As I stagger out of the gym, I think of what could have been: perhaps a nice leisurely walk through the woods, a quick game of badminton, warm cookies and a chilled glass of milk, really anything else in the world. And so starts my training for the bike ride I am taking this summer.
As tough as physical training is, it's not the only part of the body that requires preparation for the journey ahead. My mind must also be prepared, a task that can be just as taxing as physical training.
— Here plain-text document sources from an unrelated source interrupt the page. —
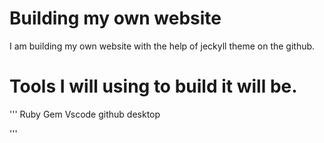 # Building my own website
I am building my own website with the help of jeckyll theme on the github.

# Tools I will using to build it will be.
'''
Ruby
Gem
Vscode
github desktop

'''
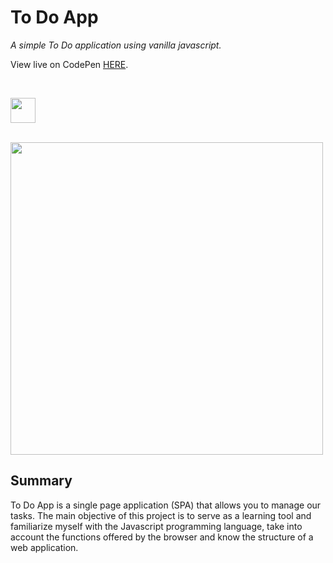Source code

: # To Do App

_A simple To Do application using vanilla javascript._

View live on CodePen <a href="https://codepen.io/marialobillo/pen/eYmYVgw" target="_blank">HERE</a>.

<br>

<p><img src="javascript.svg" width="40"></p>

<br>

<img src="demo.jpg" width="500">

## Summary

To Do App is a single page application (SPA) that allows you to manage our tasks. The main objective of this project is to serve as a learning tool and familiarize myself with the Javascript programming language, take into account the functions offered by the browser and know the structure of a web application.


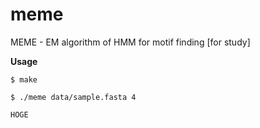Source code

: meme
====

MEME - EM algorithm of HMM for motif finding [for study]

**Usage**

    $ make

    $ ./meme data/sample.fasta 4

    HOGE
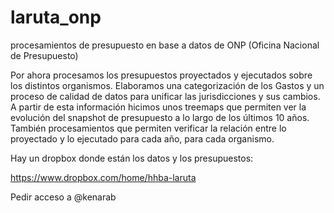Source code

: laruta_onp
==========

procesamientos de presupuesto en base a datos de ONP (Oficina Nacional de Presupuesto)

Por ahora procesamos los presupuestos proyectados y ejecutados sobre los distintos organismos. Elaboramos una categorización de los Gastos y un proceso de calidad de datos para unificar las jurisdicciones y sus cambios. 
A partir de esta información hicimos unos treemaps que permiten ver la evolución del snapshot de presupuesto a lo largo de los últimos 10 años.
También procesamientos que permiten verificar la relación entre lo proyectado y lo ejecutado para cada año, para cada organismo.

Hay un dropbox donde están los datos y los presupuestos:

https://www.dropbox.com/home/hhba-laruta

Pedir acceso a @kenarab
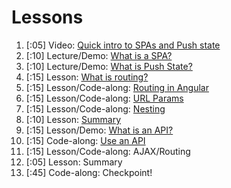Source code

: # Lessons

1. [:05] Video: [Quick intro to SPAs and Push state](video_intro_to_spa.md)
1. [:10] Lecture/Demo: [What is a SPA?](what_is_a_spa.md)
1. [:10] Lecture/Demo: [What is Push State?](what_is_push_state.md)
1. [:15] Lesson: [What is routing?](what_is_routing.md)
1. [:15] Lesson/Code-along: [Routing in Angular](routing.md)
1. [:15] Lesson/Code-along: [URL Params](url_params.md)
1. [:15] Lesson/Code-along: [Nesting](nesting.md)
1. [:10] Lesson: [Summary](routing_summary.md)
1. [:15] Lesson/Demo: [What is an API?](what_is_an_api.md)
1. [:15] Code-along: [Use an API](use_an_api.md)
1. [:15] Lesson/Code-along: AJAX/Routing
1. [:05] Lesson: Summary
1. [:45] Code-along: Checkpoint!
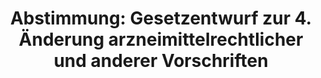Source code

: ---
layout: abstimmung
title: "Abstimmung: Gesetzentwurf zur 4. Änderung arzneimittelrechtlicher und anderer Vorschriften"
categories:
 - Gesundheit
tags:
 - Arzneimittel
 - Good Clinical Practice
 - Apotheken
abstimmung:
 legislaturperiode: 18
 bundestagssitzung: 200
 abstimmung: 1
links:
 - title: https://www.bundestag.de/parlament/plenum/abstimmung/abstimmung?id=436
   url: https://www.bundestag.de/parlament/plenum/abstimmung/abstimmung?id=436
 - title: http://www.abgeordnetenwatch.de/arzneimittelreform-1105-821.html
   url: http://www.abgeordnetenwatch.de/arzneimittelreform-1105-821.html
data:
 - title: Abstimmungsergebnis 20161111_1-data.pdf
   url: /res/abstimmungsliste/20161111_1-data.pdf
 - title: Abstimmungsergebnis 20161111_1_xls-data.csv
   url: /res/abstimmungsliste/analyses/20161111_1_xls-data.csv
documents:
 - title: Drucksache 18/08034.pdf
   url: http://dip21.bundestag.de/dip21/btd/18/080/1808034.pdf
   local: /res/abstimmungsdaten/018-200-01/1808034.pdf
 - title: Drucksache 18/08333.pdf
   url: http://dip21.bundestag.de/dip21/btd/18/083/1808333.pdf
   local: /res/abstimmungsdaten/018-200-01/1808333.pdf
 - title: Drucksache 18/10056.pdf
   url: http://dip21.bundestag.de/dip21/btd/18/100/1810056.pdf
   local: /res/abstimmungsdaten/018-200-01/1810056.pdf
 - title: Drucksache 18/10280.pdf
   url: http://dip21.bundestag.de/dip21/btd/18/102/1810280.pdf
   local: /res/abstimmungsdaten/018-200-01/1810280.pdf
preview: |
     Deutscher Bundestag
    
     200. Sitzung des Deutschen Bundestages
     am Freitag, 11.November 2016
    
     Endgültiges Ergebnis der Namentlichen Abstimmung Nr. 1
    
     Gesetzentwurf der Bundesregierung
     Entwurf eines Vierten Gesetzes zur Änderung arzneimittelrechtlicher und anderer
     Vorschriften
     Drs. 18/8034, 18/8333, 18/10056 und 18/10280
    
     Abgegebene Stimmen insgesamt:
    
     543
    
     Nicht abgegebene Stimmen:
     Ja-Stimmen:
    
     87
     358
    
     Nein-Stimmen:
    
     164
    
     Enthaltungen:
    
     21
    
     Ungültige:
    
     Berlin, den 11.11.2016
    
     0
    
     Beginn:
     Ende:
    
     9:51
     9:54
---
Last semester my grandfather died with Alzheimer's. What I loved most about him were not his words, or abilities, but instead his gaze. He always had this look in his eyes, which reflected profound wisdom and at the same time loving compassion. To me, it was always very curious. It was as if he knew everything about me, from my most fleeting wishes to my deepest motivations, merely by looking at me. As the grasp of Alzheimer's became firmer, this gaze began to slip away. There were moments where he could remember, but they were slim. I recall one:
It was just him and I alone in his room at the nursing home. He didn't really know who I was, but he knew he should know. We were just talking. In attempt to reboot his memory I grabbed a picture of my grandmother that was sitting on his bedside table. I showed it to him.
"Who is this?" he asked.
"Your wife," I answered. His gaze came back to him and he looked at me. He turned his head toward another picture of my grandmother, one from her youth. I grabbed it and handed it to him. Holding it in his hand he looked into the picture. Wrinkles of remembrance scrunched around his brow. Then he said, "It's sad. I couldn't even remember my own wife." He continued to look down at the picture, and then turned his eyes back on me. "Thank you," he said.
That was the last time I saw my grandfather as the man I'll remember him by. I'm not sure he knew who I was, but he knew something. He had memories and he was holding on to them. They were reflected in his eyes.
However, quicker than a wisp of smoke fades, my grandfather was gone. The last time I saw him he could hardly eat or form sentences, much less remember who his family was. Alzheimer's took away the last moments of his life; moments that are supposed to be full of memories.
That is why I'm taking this journey. I know it will be hard, but it will be an experience, one that will bring me closer to my grandfather. After the ride, I'll return to the bucket, and there I'll store the memory of what's to come.